/PMGT

Primary LanguagePython

This is the implementation of PMGT described in the paper: "Pre-training Graph Transformer with Multimodal Side Information for Recommendation" (In ACM MM2021).

Environment

To run the code, you need the following dependencies

  • pre-training:

    • Python 3
    • TensorFlow-gpu 1.13.1
    • graphlearn 1.0.1
  • downstream:

    • Python 3
    • PyTorch 1.8.1

Files in The Folder

  • config_file/ : hyper-parameters;
  • data/ : data pre-processing & pre-processed file;
  • down_rec/ : implementation of downstream tasks;
  • utils/ : optimization and bert modules and so on.

Quick Validation

The pre-trained representations of items in the video game dataset can be downloaded from here. Please move the unzipped files to the folder 'data/video/', and then run the codes of downstream tasks directly.

Testing on Recommendation Task

Using the pre-trained item representations.
$ python run_rec.py --data_type video --pretrain 1 --lr 0.001 --l2_re 0

Using the randomly initialized item representations.
$ python run_rec.py --data_type video --pretrain 0 --lr 0.001 --l2_re 0

Testing on CTR Prediction Task

Using the pre-trained item representations.
$ python run_ctr.py --data_type_video --pretrain 1 --lr 0.001 --l2_re 0.0001

Using the randomly initialized item representations.
$ python run_ctr.py --data_type_video --pretrain 0 --lr 0.001 --l2_re 0.0001

Example of Running The Codes

Data Preprocessing

The experimental datasets are collected from the Amazon Review Datasets.

  • Video Games
  • Toys and Games
  • Tools and Home Improvement

Using the original data to build the pre-training graph dataset and downstream task dataset.
$ python data_process.py

Note that the experimental datasets used in the original paper are processed based on some internal APIs.
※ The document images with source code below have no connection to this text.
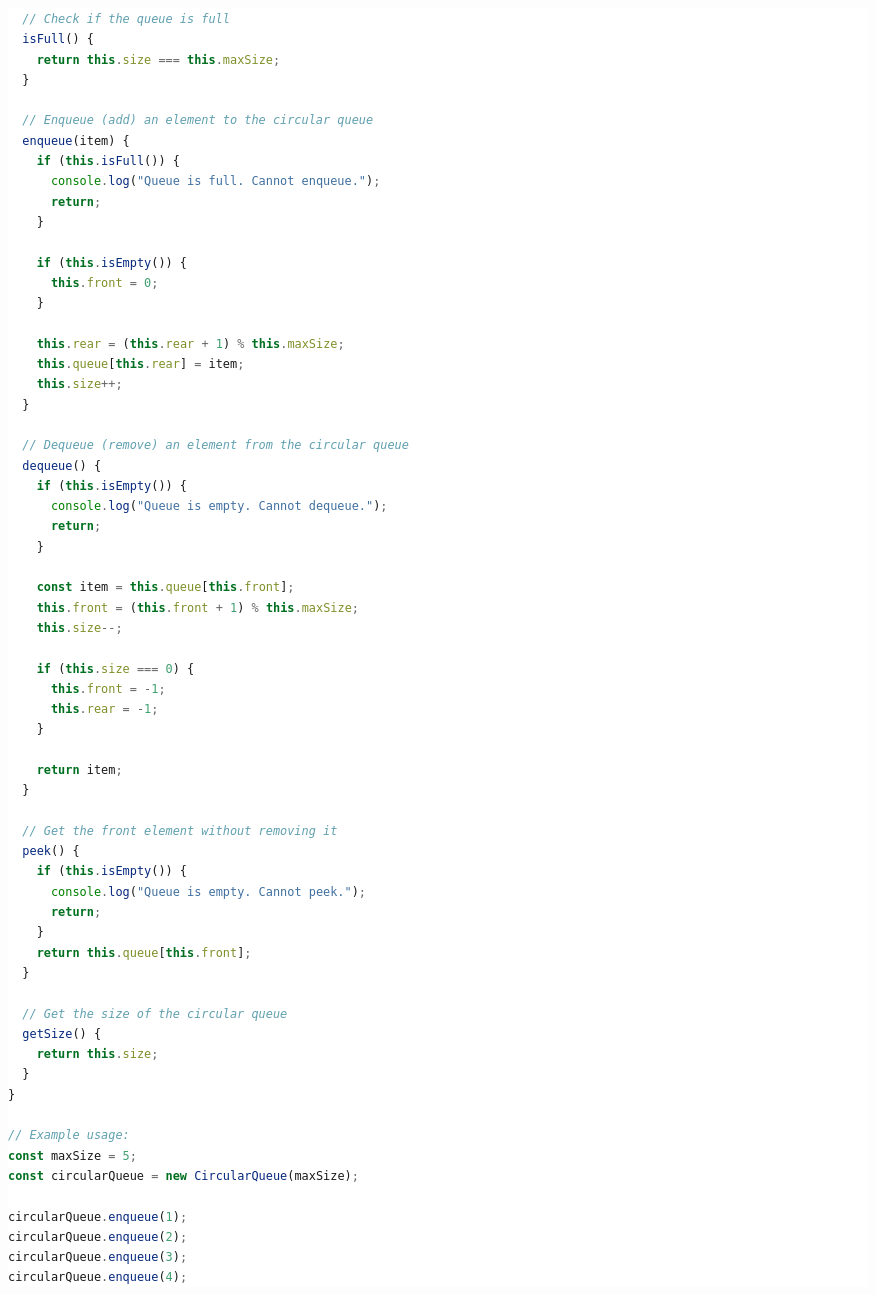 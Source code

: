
 ```js
  // Check if the queue is full
  isFull() {
    return this.size === this.maxSize;
  }

  // Enqueue (add) an element to the circular queue
  enqueue(item) {
    if (this.isFull()) {
      console.log("Queue is full. Cannot enqueue.");
      return;
    }

    if (this.isEmpty()) {
      this.front = 0;
    }

    this.rear = (this.rear + 1) % this.maxSize;
    this.queue[this.rear] = item;
    this.size++;
  }

  // Dequeue (remove) an element from the circular queue
  dequeue() {
    if (this.isEmpty()) {
      console.log("Queue is empty. Cannot dequeue.");
      return;
    }

    const item = this.queue[this.front];
    this.front = (this.front + 1) % this.maxSize;
    this.size--;

    if (this.size === 0) {
      this.front = -1;
      this.rear = -1;
    }

    return item;
  }

  // Get the front element without removing it
  peek() {
    if (this.isEmpty()) {
      console.log("Queue is empty. Cannot peek.");
      return;
    }
    return this.queue[this.front];
  }

  // Get the size of the circular queue
  getSize() {
    return this.size;
  }
}

// Example usage:
const maxSize = 5;
const circularQueue = new CircularQueue(maxSize);

circularQueue.enqueue(1);
circularQueue.enqueue(2);
circularQueue.enqueue(3);
circularQueue.enqueue(4);
```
Thus, there exist some difference between the following experimental statistics and the statistics reported in the original paper.
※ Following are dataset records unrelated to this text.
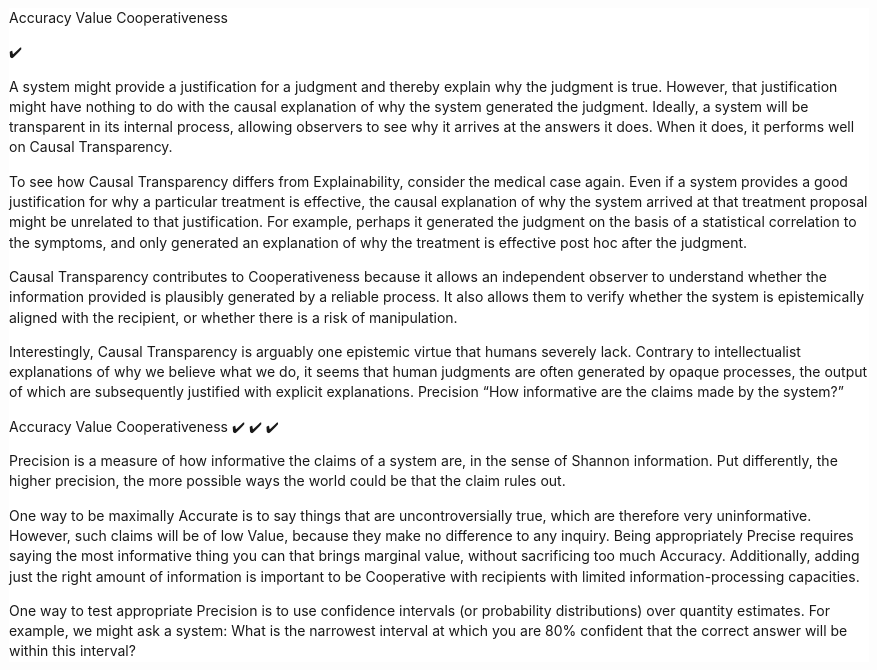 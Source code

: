 Accuracy
Value
Cooperativeness




✔️


A system might provide a justification for a judgment and thereby explain why the judgment is true. However, that justification might have nothing to do with the causal explanation of why the system generated the judgment. Ideally, a system will be transparent in its internal process, allowing observers to see why it arrives at the answers it does. When it does, it performs well on Causal Transparency.

To see how Causal Transparency differs from Explainability, consider the medical case again. Even if a system provides a good justification for why a particular treatment is effective, the causal explanation of why the system arrived at that treatment proposal might be unrelated to that justification. For example, perhaps it generated the judgment on the basis of a statistical correlation to the symptoms, and only generated an explanation of why the treatment is effective post hoc after the judgment.

Causal Transparency contributes to Cooperativeness because it allows an independent observer to understand whether the information provided is plausibly generated by a reliable process. It also allows them to verify whether the system is epistemically aligned with the recipient, or whether there is a risk of manipulation.

Interestingly, Causal Transparency is arguably one epistemic virtue that humans severely lack. Contrary to intellectualist explanations of why we believe what we do, it seems that human judgments are often generated by opaque processes, the output of which are subsequently justified with explicit explanations.
Precision
“How informative are the claims made by the system?”

Accuracy
Value
Cooperativeness
✔️
✔️
✔️


Precision is a measure of how informative the claims of a system are, in the sense of Shannon information. Put differently, the higher precision, the more possible ways the world could be that the claim rules out. 

One way to be maximally Accurate is to say things that are uncontroversially true, which are therefore very uninformative. However, such claims will be of low Value, because they make no difference to any inquiry. Being appropriately Precise requires saying the most informative thing you can that brings marginal value, without sacrificing too much Accuracy. Additionally, adding just the right amount of information is important to be Cooperative with recipients with limited information-processing capacities.

One way to test appropriate Precision is to use confidence intervals (or probability distributions) over quantity estimates. For example, we might ask a system: What is the narrowest interval at which you are 80% confident that the correct answer will be within this interval?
Statistics of Experimental Datasets

Datasets Data for Downstream tasks Item Graph Threshold
# Users # Items # Interact. # Nodes # Edges
VG 27,988 6,551 98,278 7,252 88,606 3
TG 118,153 6,238 294,507 6,451 15,363 4
THI 164,717 5,751 431,455 5,982 12,927 3

Pre-training

Pre-training PMGT

$ python main.py --data_type video --is_train 1

Saving Item Representations Pre-trained by PMGT

$ python main.py --data_type video --is_train 0

Testing on Downstream Tasks

See the detailed in Quick Validation

Experiment Results

Datasets Methods Top-N Recommendation
REC-R@10 REC-R@20 REC-N@10 REC-N@20
VG
NCF 0.1698 0.2510 0.0970 0.1192
NCF-PMGT 0.2588 0.3518 0.1688 0.1945
TG
NCF 0.2598 0.3295 0.1942 0.2129
NCF-PMGT 0.2926 0.3682 0.2194 0.2397
THI
NCF 0.2687 0.3188 0.2232 0.2367
NCF-PMGT 0.2909 0.3509 0.2390 0.2552